То, в чем прежние ваны наставляли свой народ, — важность земледелия. Когда народ занят земледелием, это не только приносит пользу земле, но также драгоценно для нравов самого народа. Когда народ занят земледелием, он становится простым; когда он становится простым, его легко использовать на службе; когда его легко использовать на службе, безопасность границ обеспечена, а властитель в почете. Когда народ занят земледелием, он становится серьезным, а когда он серьезен, у него не бывает сомнений относительно долга. Когда же у него нет собственных представлений о том, что есть внутренний закон, тогда законы, гарантирующие общее благо, стоят прочно, а все силы народа собираются воедино. Когда народ занят земледелием, богатство страны удваивается; когда это богатство увеличивается, он думает, прежде чем уходить на другое место. Когда серьезно думают, прежде чем переселяться, умирают там, где живут, и не ищут ничего лучшего («Люйши чуньцю», 26/3.1).
Богатство и выгода
До тех пор пока правители сохраняли власть над теми, кто занимался предпринимательством, и могли присваивать — частично или полностью — их доходы, они не были склонны препятствовать извлечению выгоды. Но философы смотрели на богатство и выгоду с точки зрения этики. Все китайские мыслители, независимо от их принадлежности к тому или иному течению, подчеркивали, что богатство способно развращать, а собственность требует управления. Для отрезов шелка и рулонов ткани установлены меры, которые следует соблюдать неукоснительно; что-то подобное должно работать и при стяжании богатств — обществу необходимо разработать систему ценностей, которая удерживает стремление к наживе в подобающих рамках, не допуская ни нужды, ни избытка («Цзо чжуань», глава «Правитель Сян», 28). При этом выгода и процветание имели много значений, от материального достатка до крепкого здоровья и общего благополучия.
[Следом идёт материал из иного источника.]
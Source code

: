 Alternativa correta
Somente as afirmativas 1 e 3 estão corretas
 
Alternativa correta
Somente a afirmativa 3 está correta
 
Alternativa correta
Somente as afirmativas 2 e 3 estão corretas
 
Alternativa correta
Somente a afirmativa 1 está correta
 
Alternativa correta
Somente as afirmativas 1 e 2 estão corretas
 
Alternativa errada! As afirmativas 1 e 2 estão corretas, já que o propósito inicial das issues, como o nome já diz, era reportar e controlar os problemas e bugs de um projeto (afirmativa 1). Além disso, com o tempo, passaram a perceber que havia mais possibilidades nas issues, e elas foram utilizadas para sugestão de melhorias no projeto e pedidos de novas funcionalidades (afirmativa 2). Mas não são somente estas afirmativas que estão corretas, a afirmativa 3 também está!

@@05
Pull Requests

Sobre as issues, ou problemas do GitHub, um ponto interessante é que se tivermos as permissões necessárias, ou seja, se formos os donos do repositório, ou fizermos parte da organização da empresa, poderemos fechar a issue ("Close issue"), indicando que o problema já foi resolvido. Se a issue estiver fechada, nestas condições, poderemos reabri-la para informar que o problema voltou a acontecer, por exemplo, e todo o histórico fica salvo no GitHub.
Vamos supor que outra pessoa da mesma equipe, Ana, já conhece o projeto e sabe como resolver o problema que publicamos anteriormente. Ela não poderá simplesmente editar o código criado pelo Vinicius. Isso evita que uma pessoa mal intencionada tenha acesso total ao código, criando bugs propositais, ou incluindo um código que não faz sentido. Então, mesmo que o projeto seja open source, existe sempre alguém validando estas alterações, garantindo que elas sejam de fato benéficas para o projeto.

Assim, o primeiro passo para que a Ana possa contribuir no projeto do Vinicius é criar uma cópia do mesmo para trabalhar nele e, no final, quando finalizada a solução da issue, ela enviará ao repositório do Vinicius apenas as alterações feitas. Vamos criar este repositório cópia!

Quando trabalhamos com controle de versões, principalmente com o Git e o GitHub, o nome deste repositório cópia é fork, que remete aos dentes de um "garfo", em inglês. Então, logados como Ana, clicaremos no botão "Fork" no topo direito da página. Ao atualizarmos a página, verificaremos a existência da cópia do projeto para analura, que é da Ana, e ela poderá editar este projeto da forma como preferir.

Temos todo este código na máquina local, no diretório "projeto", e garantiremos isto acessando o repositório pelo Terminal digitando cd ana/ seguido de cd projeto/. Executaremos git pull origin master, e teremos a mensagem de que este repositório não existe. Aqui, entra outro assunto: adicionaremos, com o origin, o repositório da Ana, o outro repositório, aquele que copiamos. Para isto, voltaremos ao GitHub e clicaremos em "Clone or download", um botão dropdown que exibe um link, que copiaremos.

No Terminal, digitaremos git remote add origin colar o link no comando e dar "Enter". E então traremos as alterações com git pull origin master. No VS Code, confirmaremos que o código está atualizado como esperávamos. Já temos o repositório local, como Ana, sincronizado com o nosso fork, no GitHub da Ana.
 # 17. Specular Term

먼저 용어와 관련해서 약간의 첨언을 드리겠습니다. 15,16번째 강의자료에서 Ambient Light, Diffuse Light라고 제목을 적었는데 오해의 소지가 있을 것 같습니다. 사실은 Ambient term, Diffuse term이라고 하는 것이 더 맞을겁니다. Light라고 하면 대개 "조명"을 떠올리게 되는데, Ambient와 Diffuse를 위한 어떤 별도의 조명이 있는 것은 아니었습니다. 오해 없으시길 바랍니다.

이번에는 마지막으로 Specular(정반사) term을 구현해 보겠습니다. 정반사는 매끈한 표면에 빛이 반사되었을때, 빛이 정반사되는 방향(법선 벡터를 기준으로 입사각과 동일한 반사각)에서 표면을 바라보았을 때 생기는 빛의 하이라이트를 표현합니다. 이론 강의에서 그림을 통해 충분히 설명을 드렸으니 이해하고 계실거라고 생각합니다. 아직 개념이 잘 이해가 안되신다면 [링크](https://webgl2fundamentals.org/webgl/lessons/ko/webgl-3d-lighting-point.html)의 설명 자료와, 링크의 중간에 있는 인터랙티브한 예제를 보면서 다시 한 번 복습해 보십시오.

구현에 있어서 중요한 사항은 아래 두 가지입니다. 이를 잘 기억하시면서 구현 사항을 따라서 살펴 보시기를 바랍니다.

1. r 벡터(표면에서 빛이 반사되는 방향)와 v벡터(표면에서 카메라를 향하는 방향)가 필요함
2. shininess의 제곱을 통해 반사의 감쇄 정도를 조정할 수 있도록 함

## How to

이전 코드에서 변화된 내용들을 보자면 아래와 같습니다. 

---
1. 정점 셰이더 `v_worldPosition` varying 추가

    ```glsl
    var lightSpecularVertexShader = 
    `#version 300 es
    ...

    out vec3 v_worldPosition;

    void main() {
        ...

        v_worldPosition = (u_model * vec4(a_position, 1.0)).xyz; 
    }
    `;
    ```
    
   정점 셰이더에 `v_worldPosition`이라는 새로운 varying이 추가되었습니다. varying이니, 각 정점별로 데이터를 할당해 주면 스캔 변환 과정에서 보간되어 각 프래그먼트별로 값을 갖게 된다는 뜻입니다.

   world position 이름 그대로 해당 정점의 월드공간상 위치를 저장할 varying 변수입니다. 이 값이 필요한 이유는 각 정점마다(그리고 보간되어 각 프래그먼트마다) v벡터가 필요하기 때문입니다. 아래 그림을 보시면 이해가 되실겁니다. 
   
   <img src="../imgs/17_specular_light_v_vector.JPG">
Мыслители конфуцианского толка в целом не осуждали накопление богатств. Ведь конфуцианство — философия, ориентированная на стяжание того или иного рода: для саморазвития нужно приобретать умения и средства, а не отказываться от своего потенциала или имущества. Конфуцианцы признают, что стремление к материальному вознаграждению заложено в человеческой природе, но делают важную оговорку: богатство не должно приобретаться аморальными средствами. «Богатство и знатность, полученные нечестно, для меня подобны облакам, плывущим по небу», — говорит Конфуций («Лунь юй», 7.16). «Люди желают богатства и знатности. Если не руководствоваться правильными принципами, их не получишь», — добавляет он в другом месте («Лунь юй», 4.5). В конечном итоге людей следует судить не по тому, сколько имущества и денег они накопили, а исходя из того, как они этого добились и на что они все это тратят.
Соответственно, поступая на службу, человек должен придавать больше значения нравственной стороне своего будущего занятия, а не жалованью («Лунь юй», 15.38). Конфуций понимает, что богатство способно манить людей, но его самого оно скорее отвлекает от более важных дел: «Если есть возможность добиться богатства, то ради этого я готов стать возницей. Но если нет такой возможности, то я буду следовать своим путем» («Лунь юй», 7.12). В конечном итоге погоня за личной выгодой может вызвать неприязнь у окружающих, и поэтому Учитель рекомендует не рассуждать о выгоде на публике («Лунь юй», 4.12, 9.1). Законы экономики представляются ему неизбежным злом, с которым надо мириться: они важны для благосостояния общества, но не всегда соответствуют нравственным стандартам публичной жизни. В рамках семьи и рода преобладают ценности взаимности и великодушия. Однако нравственная экономика общинного толка постоянно сталкивается с вызовами со стороны рыночной экономики, в которой дарение заменяется покупкой или продажей, а взаимность превращается в конкуренцию ради выгоды. Оказавшись перед выбором, благородный муж задумывается о нравственных последствиях своих поступков, в то время как низкий человек руководствуется лишь личной выгодой («Лунь юй», 4.16).